Realizing Mediation Potential in India

 

Context:

  • The Chief Justice of India (CJI), speaking at the India-Singapore Mediation Summit in July 2021 had said that mediation should be made mandatory as a first step in dispute resolution and that a law should be framed in this regard.
  • The context was the huge pendency of cases in India.
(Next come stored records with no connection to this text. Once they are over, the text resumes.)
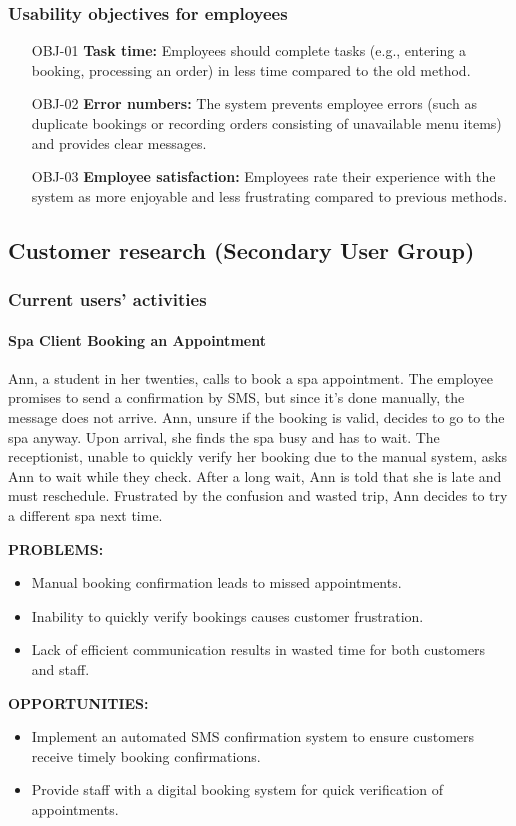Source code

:\documentclass[]{VUMIFTemplateClass}
\newcommand{\subsubsubsection}[1]{\paragraph{#1}}
\begin{document}
\subsubsection{Usability objectives for employees}
\begin{itemize}
    \item[OBJ-01] \textbf{Task time:} Employees should complete tasks (e.g., entering a booking, processing an order) in less time compared to the old method.
    \item[OBJ-02] \textbf{Error numbers:} The system prevents employee errors (such as duplicate bookings or recording orders consisting of unavailable menu items) and provides clear messages.
    \item[OBJ-03] \textbf{Employee satisfaction:} Employees rate their experience with the system as more enjoyable and less frustrating compared to previous methods.
\end{itemize}


\subsection{Customer research (Secondary User Group)}
\subsubsection{Current users' activities}

\subsubsubsection{Spa Client Booking an Appointment}
Ann, a student in her twenties, calls to book a spa appointment. The employee
promises to send a confirmation by SMS, but since it’s done manually, the
message does not arrive. Ann, unsure if the booking is valid, decides to go to
the spa anyway. Upon arrival, she finds the spa busy and has to wait. The
receptionist, unable to quickly verify her booking due to the manual system,
asks Ann to wait while they check. After a long wait, Ann is told that she is
late and must reschedule. Frustrated by the confusion and wasted trip, Ann
decides to try a different spa next time.

\textbf{PROBLEMS:}
\begin{itemize}
    \item Manual booking confirmation leads to missed appointments.
    \item Inability to quickly verify bookings causes customer frustration.
    \item Lack of efficient communication results in wasted time for both customers and staff.
\end{itemize}
\textbf{OPPORTUNITIES:}
\begin{itemize}
    \item Implement an automated SMS confirmation system to ensure customers receive timely booking confirmations.
    \item Provide staff with a digital booking system for quick verification of appointments.
\end{itemize}
\end{document}
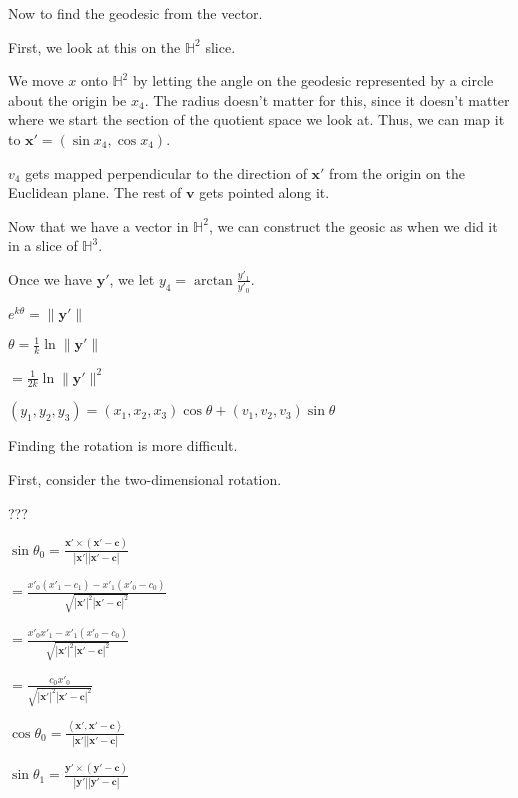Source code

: \documentclass[12pt]{amsart}
\begin{document}
\bigskip

Now to find the geodesic from the vector.

\bigskip

First, we look at this on the $\mathbb{H}^2$ slice.

We move $x$ onto $\mathbb{H}^2$ by letting the angle on the geodesic represented by a circle about the origin be $x_4$. The radius doesn't matter for this, since it doesn't matter where we start the section of the quotient space we look at. Thus, we can map it to $\textbf{x}' = (\sin x_4,\cos x_4)$.

$v_4$ gets mapped perpendicular to the direction of $\textbf{x}'$ from the origin on the Euclidean plane. The rest of $\textbf{v}$ gets pointed along it.

Now that we have a vector in $\mathbb{H}^2$, we can construct the geosic as when we did it in a slice of $\mathbb{H}^3$.

Once we have $\textbf{y}'$, we let $y_4 = \arctan\frac{y'_1}{y'_0}$.

$e^{k\theta} = \|\textbf{y}'\|$

$\theta = \frac{1}{k}\ln\|\textbf{y}'\|$

$= \frac{1}{2k}\ln\|\textbf{y}'\|^2$

$(y_1,y_2,y_3) = (x_1,x_2,x_3)\cos\theta + (v_1,v_2,v_3)\sin\theta$

Finding the rotation is more difficult.

First, consider the two-dimensional rotation.

???


$\sin\theta_0 = \frac{\textbf{x}' \times (\textbf{x}'-\textbf{c})}{|\textbf{x}'||\textbf{x}'-\textbf{c}|}$

$= \frac{x'_0(x'_1-c_1) - x'_1(x'_0-c_0)}{\sqrt{|\textbf{x}'|^2|\textbf{x}'-\textbf{c}|^2}}$

$= \frac{x'_0 x'_1 - x'_1(x'_0-c_0)}{\sqrt{|\textbf{x}'|^2|\textbf{x}'-\textbf{c}|^2}}$

$= \frac{c_0 x'_0}{\sqrt{|\textbf{x}'|^2|\textbf{x}'-\textbf{c}|^2}}$

$\cos\theta_0 = \frac{\left<\textbf{x}',\textbf{x}'-\textbf{c}\right>}{|\textbf{x}'||\textbf{x}'-\textbf{c}|}$

$\sin\theta_1 = \frac{\textbf{y}' \times (\textbf{y}'-\textbf{c})}{|\textbf{y}'||\textbf{y}'-\textbf{c}|}$
\end{document}
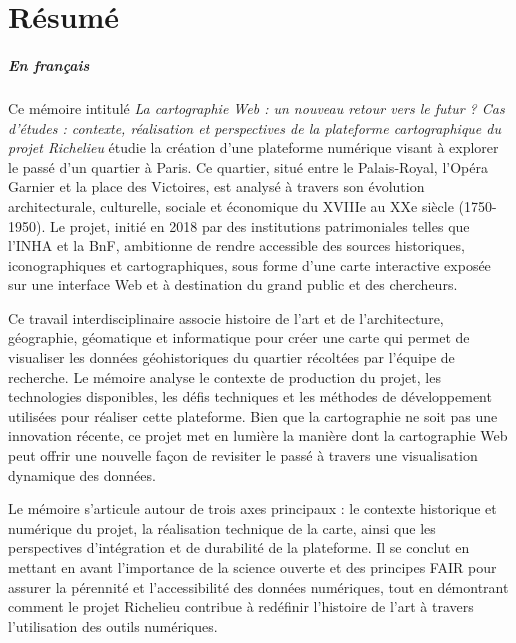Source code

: \documentclass[openany, a4paper, 12pt, twoside]{book}
\begin{document}
\thispagestyle{empty}	
\cleardoublepage
	
\frontmatter
\chapter{Résumé}

\medskip
\paragraph{En français}
\medskip
Ce mémoire intitulé \textit{La cartographie Web : un nouveau retour vers le futur ? Cas d'études : contexte, réalisation et perspectives de la plateforme cartographique du projet Richelieu} étudie la création d'une plateforme numérique visant à explorer le passé d'un quartier à Paris. Ce quartier, situé entre le Palais-Royal, l'Opéra Garnier et la place des Victoires, est analysé à travers son évolution architecturale, culturelle, sociale et économique du XVIIIe au XXe siècle (1750-1950). Le projet, initié en 2018 par des institutions patrimoniales telles que l'INHA et la BnF, ambitionne de rendre accessible des sources historiques, iconographiques et cartographiques, sous forme d'une carte interactive exposée sur une interface Web et à destination du grand public et des chercheurs.

Ce travail interdisciplinaire associe histoire de l'art et de l'architecture, géographie, géomatique et informatique pour créer une carte qui permet de visualiser les données géohistoriques du quartier récoltées par l'équipe de recherche. Le mémoire analyse le contexte de production du projet, les technologies disponibles, les défis techniques et les méthodes de développement utilisées pour réaliser cette plateforme. Bien que la cartographie ne soit pas une innovation récente, ce projet met en lumière la manière dont la cartographie Web peut offrir une nouvelle façon de revisiter le passé à travers une visualisation dynamique des données.

Le mémoire s'articule autour de trois axes principaux : le contexte historique et numérique du projet, la réalisation technique de la carte, ainsi que les perspectives d'intégration et de durabilité de la plateforme. Il se conclut en mettant en avant l'importance de la science ouverte et des principes FAIR pour assurer la pérennité et l'accessibilité des données numériques, tout en démontrant comment le projet Richelieu contribue à redéfinir l'histoire de l'art à travers l'utilisation des outils numériques. 
\newpage
\end{document}
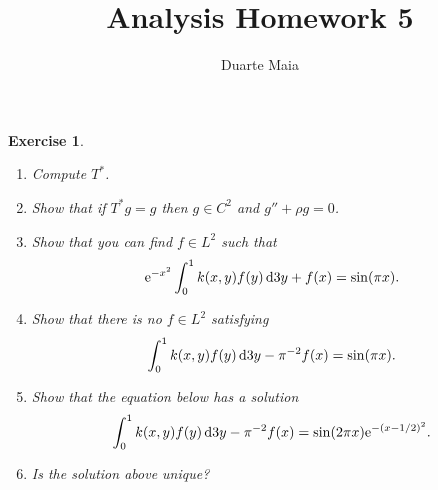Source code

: \documentclass{article}
\title{Analysis Homework 5}
\author{Duarte Maia}
\newtheorem{ex}{Exercise}
\theoremstyle{nonumberplain}
\newcommand{\e}{\mathrm{e}}
\begin{document}
\maketitle

\begin{ex}
\leavevmode
\begin{enumerate}
\item Compute $T^*$.
\item Show that if $T^* g = g$ then $g \in C^2$ and $g'' + \rho g = 0$.
\item Show that you can find $f \in L^2$ such that
\begin{equation}
\e^{-x^2} \int_0^1 k(x,y) f(y) \dl3 y + f(x) = \sin(\pi x).
\end{equation}
\item Show that there is no $f \in L^2$ satisfying
\begin{equation}
\int_0^1 k(x,y) f(y) \dl3 y - \pi^{-2} f(x) = \sin(\pi x).
\end{equation}
\item Show that the equation below has a solution
\begin{equation}
\int_0^1 k(x,y) f(y) \dl3 y - \pi^{-2} f(x) = \sin(2 \pi x) \e^{-(x-1/2)^2}.
\end{equation}
\item Is the solution above unique?
\end{enumerate}
\end{ex}
\end{document}
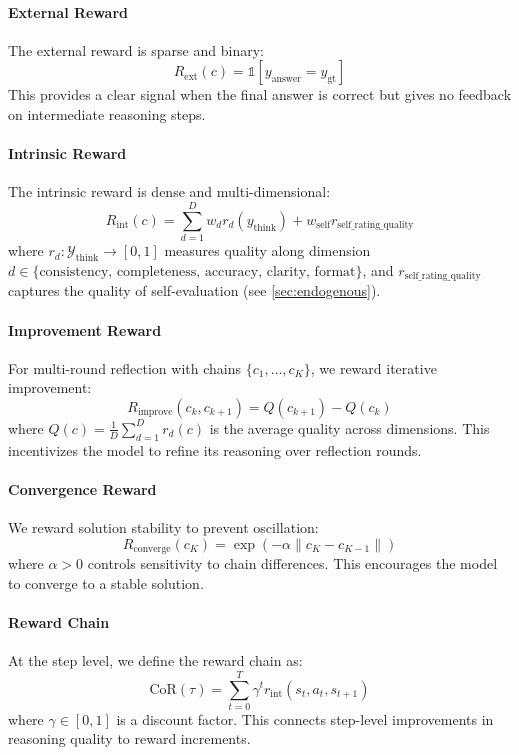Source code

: \documentclass{article}
\theoremstyle{plain}
\theoremstyle{definition}
\theoremstyle{remark}
\begin{document}
\paragraph{External Reward} The external reward is sparse and binary:
\begin{equation}
R_{\text{ext}}(c) = \mathbb{1}[y_{\text{answer}} = y_{\text{gt}}]
\end{equation}
This provides a clear signal when the final answer is correct but gives no feedback on intermediate reasoning steps.

\paragraph{Intrinsic Reward} The intrinsic reward is dense and multi-dimensional:
\begin{equation}
R_{\text{int}}(c) = \sum_{d=1}^{D} w_d r_d(y_{\text{think}}) + w_{\text{self}} r_{\text{self\_rating\_quality}}
\end{equation}
where $r_d: \mathcal{Y}_{\text{think}} \to [0,1]$ measures quality along dimension $d \in \{\text{consistency, completeness, accuracy, clarity, format}\}$, and $r_{\text{self\_rating\_quality}}$ captures the quality of self-evaluation (see \autoref{sec:endogenous}).

\paragraph{Improvement Reward} For multi-round reflection with chains $\{c_1, \ldots, c_K\}$, we reward iterative improvement:
\begin{equation}
R_{\text{improve}}(c_k, c_{k+1}) = Q(c_{k+1}) - Q(c_k)
\end{equation}
where $Q(c) = \frac{1}{D}\sum_{d=1}^{D} r_d(c)$ is the average quality across dimensions. This incentivizes the model to refine its reasoning over reflection rounds.

\paragraph{Convergence Reward} We reward solution stability to prevent oscillation:
\begin{equation}
R_{\text{converge}}(c_K) = \exp(-\alpha \|c_K - c_{K-1}\|)
\end{equation}
where $\alpha > 0$ controls sensitivity to chain differences. This encourages the model to converge to a stable solution.

\paragraph{Reward Chain} At the step level, we define the reward chain as:
\begin{equation}
\text{CoR}(\tau) = \sum_{t=0}^{T} \gamma^t r_{\text{int}}(s_t, a_t, s_{t+1})
\end{equation}
where $\gamma \in [0,1]$ is a discount factor. This connects step-level improvements in reasoning quality to reward increments.
\end{document}
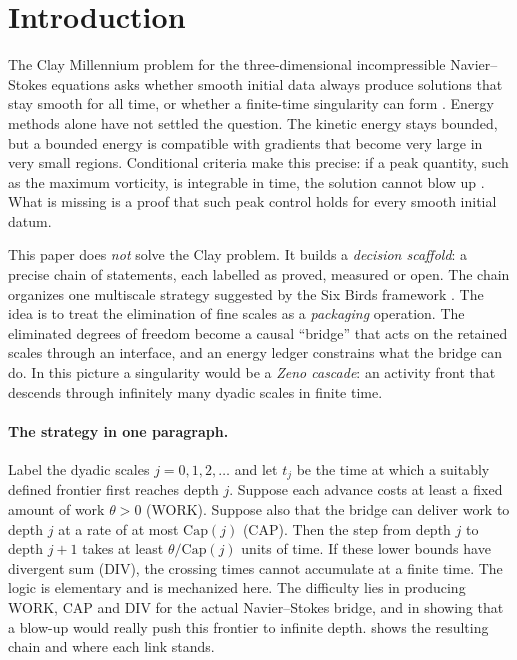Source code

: \section{Introduction}\label{sec:intro}

The Clay Millennium problem for the three-dimensional incompressible Navier--Stokes equations asks
whether smooth initial data always produce solutions that stay smooth for all time, or whether a
finite-time singularity can form \citep{fefferman2006clay}. Energy methods alone have not settled
the question. The kinetic energy stays bounded, but a bounded energy is compatible with gradients
that become very large in very small regions. Conditional criteria make this precise: if a peak
quantity, such as the maximum vorticity, is integrable in time, the solution cannot blow up
\citep{bkm_1984,serrin1962interior}. What is missing is a proof that such peak control holds for
every smooth initial datum.

This paper does \emph{not} solve the Clay problem. It builds a \emph{decision scaffold}: a precise
chain of statements, each labelled as proved, measured or open. The chain organizes one
multiscale strategy suggested by the Six Birds framework \citep{tsiokos_2026_18365949}. The idea
is to treat the elimination of fine scales as a \emph{packaging} operation. The eliminated degrees
of freedom become a causal ``bridge'' that acts on the retained scales through an interface, and
an energy ledger constrains what the bridge can do. In this picture a singularity would be a
\emph{Zeno cascade}: an activity front that descends through infinitely many dyadic scales in
finite time.

\paragraph{The strategy in one paragraph.}
Label the dyadic scales $j=0,1,2,\dots$ and let $t_j$ be the time at which a suitably defined
frontier first reaches depth $j$. Suppose each advance costs at least a fixed amount of work
$\theta>0$ (WORK). Suppose also that the bridge can deliver work to depth $j$ at a rate of at most
$\mathrm{Cap}(j)$ (CAP). Then the step from depth $j$ to depth $j+1$ takes at least
$\theta/\mathrm{Cap}(j)$ units of time. If these lower bounds have divergent sum (DIV), the crossing
times cannot accumulate at a finite time. The logic is elementary and is mechanized here. The
difficulty lies in producing WORK, CAP and DIV for the actual Navier--Stokes bridge, and in
showing that a blow-up would really push this frontier to infinite depth.
 shows the resulting chain and where each link stands.

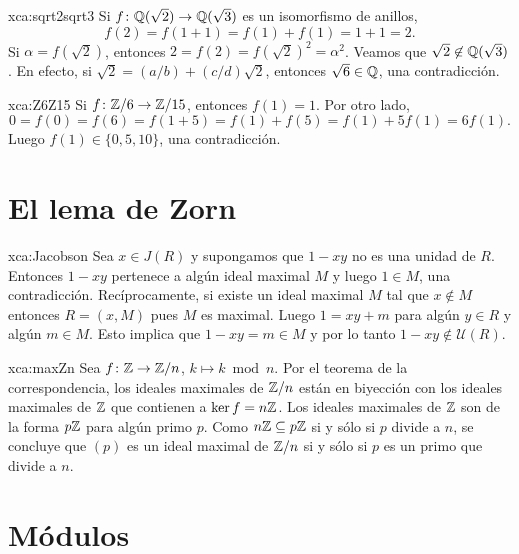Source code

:\begin{sol}{xca:sqrt2sqrt3}
 Si $f\colon\mathbb{Q}(\sqrt{2})\to\mathbb{Q}(\sqrt{3})$ es un isomorfismo de anillos,
 \[
 f(2)=f(1+1)=f(1)+f(1)=1+1=2.
 \] 
 Si $\alpha=f(\sqrt{2})$, entonces $2=f(2)=f(\sqrt{2})^2=\alpha^2$. Veamos
 que $\sqrt{2}\not\in\mathbb{Q}(\sqrt{3})$. En efecto, si $\sqrt{2}=(a/b)+(c/d)\sqrt{2}$, entonces
 $\sqrt{6}\in\mathbb{Q}$, una contradicción.
\end{sol}

\begin{sol}{xca:Z6Z15}
 Si $f\colon\mathbb{Z}/6\to\mathbb{Z}/15$, entonces $f(1)=1$. Por otro lado,
 \[
 0=f(0)=f(6)=f(1+5)=f(1)+f(5)=f(1)+5f(1)=6f(1).
 \]
 Luego $f(1)\in\{0,5,10\}$, una contradicción.
\end{sol}

\section*{El lema de Zorn}

\begin{sol}{xca:Jacobson}
    Sea $x\in J(R)$ y supongamos que $1-xy$ no
    es una unidad de $R$. Entonces $1-xy$ pertenece a algún ideal maximal $M$ y
    luego $1\in M$, una contradicción. Recíprocamente, si existe
    un ideal maximal $M$ tal que $x\not\in M$ entonces $R=(x,M)$ pues $M$ es
    maximal. Luego $1=xy+m$ para algún $y\in R$ y algún $m\in M$. Esto implica que
    $1-xy=m\in M$ y por lo tanto $1-xy\not\in\mathcal{U}(R)$. 
\end{sol}

\begin{sol}{xca:maxZn}
Sea $f\colon\mathbb{Z}\to \mathbb{Z}/n$, $k\mapsto k\bmod n$. Por el teorema de la correspondencia, los ideales
maximales de $\mathbb{Z}/n$ están en biyección con los ideales maximales de $\mathbb{Z}$ que contienen a $\ker f=n\mathbb{Z}$. 
Los ideales maximales de $\mathbb{Z}$ son de la forma $p\mathbb{Z}$ para algún primo $p$. 
Como $n\mathbb{Z}\subseteq p\mathbb{Z}$ si y sólo si $p$ divide a $n$, se concluye que 
$(p)$ es un ideal maximal de $\mathbb{Z}/n$ si y sólo si $p$ es un primo que divide a $n$.  
\end{sol}

\section*{Módulos}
In his speech called “Mediation for everyone: Realizing mediation’s potential in India”, CJI emphasized the point that a movement needs to be launched to popularize mediation as it was a cheaper and faster dispute resolution mechanism.
  • CJI also expressed that courts should be the last resort for dispute resolution; therefore, one should explore the options of alternate dispute resolution.

 

Background:

  • It is undisputed that many civil or commercial disputes are given the colour of a criminal offence and reported to the police so that they get resolved under the fear of arrest.
  • Many criminal offences are a result of the fact that civil or commercial disputes could not be resolved amicably and in time.

 

Indian Laws which gives scope:

  • In India, though mediation finds legitimacy in some specific laws such as the Code of Civil Procedure, 1908, the Arbitration and Conciliation Act, 1996, the Companies Act, 2013, the Commercial Courts Act, 2015, and the Consumer Protection Act, 2019, there is no standalone legislation as yet.
  • The Tamil Nadu Mediation and Conciliation Centre, an initiative of the Madras High Court and India’s first court-annexed facility with a mediation center in every district, which was inaugurated in 2005 has significantly reduced the pendency of referred cases.

 

The Mediation Bill, 2021:
  • The Mediation Bill, 2021, introduced in Parliament in December 2021, seeks to ‘promote mediation (including online), and provide for enforcement of settlement agreements resulting from mediation’.
  • In case of civil or commercial disputes, a person must try to settle the dispute by mediation before approaching a court or tribunal.
  • Disputes not fit for mediation inter alia include those relating to prosecution for criminal offences, disputes involving allegation of serious and specific fraud, fabrication of documents, forgery, impersonation and coercion.
  • However, there are certain provisions in the Bill which may help in improving the law and order situation in a locality and/or encourage compounding of criminal offences.

 

 

Issues that need to be addressed:
  • There is no comprehensive law: Although the ADR mechanism of mediation is mentioned in several existing laws, there is no comprehensive law controlling all aspects of mediation.
  • Open-ended and ambiguous: The drafters have left certain elements open-ended and ambiguous, which must be addressed urgently.
  • Lack of infrastructure: India does not have enough infrastructure for mandated mediation, such as a number of mediators and mediation centers.
  • Forcing unwilling parties to participate in mediation can be detrimental.

 

 

Conclusion:
  • If any local dispute has the potential to create a law and order situation, and result in the registration of a criminal case or cases, those could be avoided through community mediation.
  • It is true that many serious offences are the outcome of minor disputes which are either not tackled properly or left unattended.
  • Though the proposed law primarily intends to resolve civil and commercial disputes through mediation, it has ample scope to relieve some of the pressure on law enforcement agencies.
  • Therefore, the proposed law of mediation, that has the mechanism of not only preventing the breakdown of law and order through community intervention but also the competence to smoothen the route to compounding of certain criminal offences, may ultimately relieve some of the pressure on the police also.